◆ **Brief**: The required answer is every line of the data containing the word "happy".

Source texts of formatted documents
━━━━━━
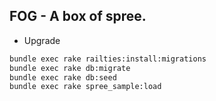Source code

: FOG - A box of spree.
---


* Upgrade
```bash
bundle exec rake railties:install:migrations
bundle exec rake db:migrate
bundle exec rake db:seed
bundle exec rake spree_sample:load
```

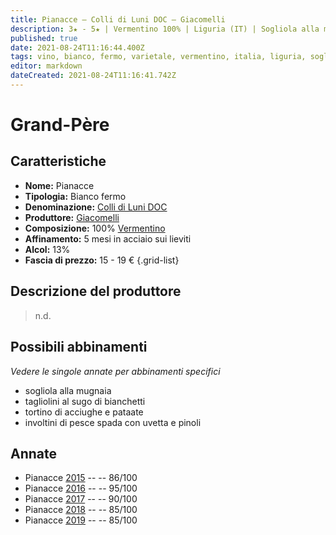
 ```yaml
---
title: Pianacce – Colli di Luni DOC – Giacomelli
description: 3★ - 5★ | Vermentino 100% | Liguria (IT) | Sogliola alla mugnaia – Tagliolini al sugo di bianchetti – Tortino di acciughe e patate – Involtini di pesce spada con uvetta e pinoli
published: true
date: 2021-08-24T11:16:44.400Z
tags: vino, bianco, fermo, varietale, vermentino, italia, liguria, sogliola alla mugnaia, tagliolini al sugo di bianchetti, tortino di acciughe e patate, involtini di pesce spada con uvetta e pinoli, 15 - 19 €, 5 stelle
editor: markdown
dateCreated: 2021-08-24T11:16:41.742Z
---
```


# Grand-Père

## Caratteristiche
- **Nome:** Pianacce
- **Tipologia:** Bianco fermo
- **Denominazione:** [Colli di Luni DOC](/denominazioni/Italia/Liguria/DOC/Colli-di-Luni) 
- **Produttore:** [Giacomelli](/produttori/Italia/Liguria/Giacomelli) 
- **Composizione:** 100% [Vermentino](/vitigni/Italia/bacca-bianca/vermentino)
- **Affinamento:** 5 mesi in acciaio sui lieviti
- **Alcol:** 13%
- **Fascia di prezzo:** 15 - 19 €
{.grid-list}

## Descrizione del produttore

> n.d.

## Possibili abbinamenti
*Vedere le singole annate per abbinamenti specifici*

- sogliola alla mugnaia
- tagliolini al sugo di bianchetti
- tortino di acciughe e pataate
- involtini di pesce spada con uvetta e pinoli

## Annate
- Pianacce [2015](vini/Italia/Liguria/Giacomelli/Pianacce/2015) -- <span class="star-3"></span> -- 86/100 
- Pianacce [2016](vini/Italia/Liguria/Giacomelli/Pianacce/2016) -- <span class="star-5"></span> -- 95/100
- Pianacce [2017](vini/Italia/Liguria/Giacomelli/Pianacce/2017) -- <span class="star-4"></span> -- 90/100
- Pianacce [2018](vini/Italia/Liguria/Giacomelli/Pianacce/2018) -- <span class="star-3"></span> -- 85/100 
- Pianacce [2019](vini/Italia/Liguria/Giacomelli/Pianacce/2019) -- <span class="star-3"></span> -- 85/100 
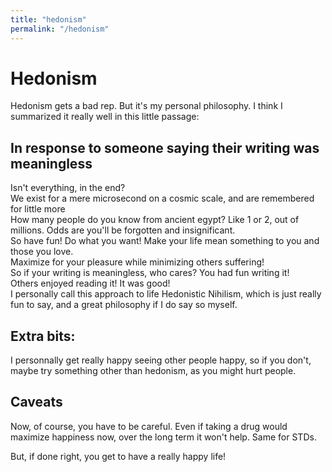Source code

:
 ```yaml
---
title: "hedonism"
permalink: "/hedonism"
---
```

# Hedonism
Hedonism gets a bad rep. But it's my personal philosophy. I think I summarized it really well in this little passage:  

## In response to someone saying their writing was meaningless
Isn't everything, in the end?  
We exist for a mere microsecond on a cosmic scale, and are remembered for little more  
How many people do you know from ancient egypt? Like 1 or 2, out of millions. 
Odds are you'll be forgotten and insignificant.  
So have fun! Do what you want! Make your life mean something to you and those you love.  
Maximize for your pleasure while minimizing others suffering!  
So if your writing is meaningless, who cares? You had fun writing it!  
Others enjoyed reading it! It was good!  
I personally call this approach to life Hedonistic Nihilism, which is just really  
fun to say, and a great philosophy if I do say so myself.  

## Extra bits:
I personnally get really happy seeing other people happy, so if you don't, maybe 
try something other than hedonism, as you might hurt people.

## Caveats
Now, of course, you have to be careful. Even if taking a drug would maximize happiness now,
over the long term it won't help. Same for STDs.  
  
But, if done right, you get to have a really happy life!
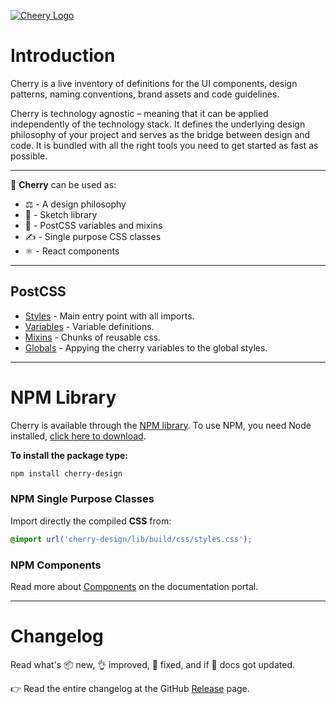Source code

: [![Cheery Logo](https://res.cloudinary.com/deep-impact-ag/image/upload/v1559170058/cherry/cherry.svg)](https://cherry.design/)

# Introduction

Cherry is a live inventory of definitions for the UI components, design patterns, naming conventions, brand assets and code guidelines. 

Cherry is technology agnostic – meaning that it can be applied independently of the technology stack. It defines the underlying design philosophy of your project and serves as the bridge between design and code. It is bundled with all the right tools you need to get started as fast as possible.

---

🍒 **Cherry** can be used as:
- ⚖ - A design philosophy
- 💎 - Sketch library
- 🎨 - PostCSS variables and mixins
- ✍ - Single purpose CSS classes
- ⚛ - React components

---

## PostCSS

- [Styles](./src/assets/css/styles.css) - Main entry point with all imports.
- [Variables](./src/assets/css/variables.css) - Variable definitions.
- [Mixins](./src/assets/css/mixins.css) - Chunks of reusable css.
- [Globals](./src/assets/css/globals.css) - Appying the cherry variables to the global styles.

---

# NPM Library

Cherry is available through the [NPM library](https://www.npmjs.com/package/cherry-design). To use NPM, you need Node installed, [click here to download](https://nodejs.org/).

**To install the package type:**
```sh
npm install cherry-design
```

### NPM Single Purpose Classes
Import directly the compiled **CSS** from:
```css
@import url('cherry-design/lib/build/css/styles.css');
```

### NPM Components
Read more about [Components](https://cherry.design/react-components) on the documentation portal.

---

# Changelog

Read what's 📦 new, 👌 improved, 🐛 fixed, and if 📖 docs got updated. 

👉 Read the entire changelog at the GitHub [Release](https://github.com/DEEP-IMPACT-AG/cherry/releases) page.

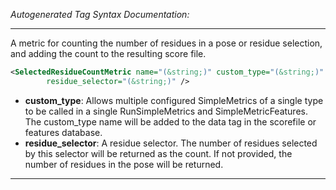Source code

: <!-- THIS IS AN AUTOGENERATED FILE: Don't edit it directly, instead change the schema definition in the code itself. -->

_Autogenerated Tag Syntax Documentation:_

---
A metric for counting the number of residues in a pose or residue selection, and adding the count to the resulting score file.

```xml
<SelectedResidueCountMetric name="(&string;)" custom_type="(&string;)"
        residue_selector="(&string;)" />
```

-   **custom_type**: Allows multiple configured SimpleMetrics of a single type to be called in a single RunSimpleMetrics and SimpleMetricFeatures. 
 The custom_type name will be added to the data tag in the scorefile or features database.
-   **residue_selector**: A residue selector.  The number of residues selected by this selector will be returned as the count.  If not provided, the number of residues in the pose will be returned.

---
━━━━━━
◆ **Expected output**:
I personnally get really happy seeing other people happy, so if you don't, maybe 
But, if done right, you get to have a really happy life!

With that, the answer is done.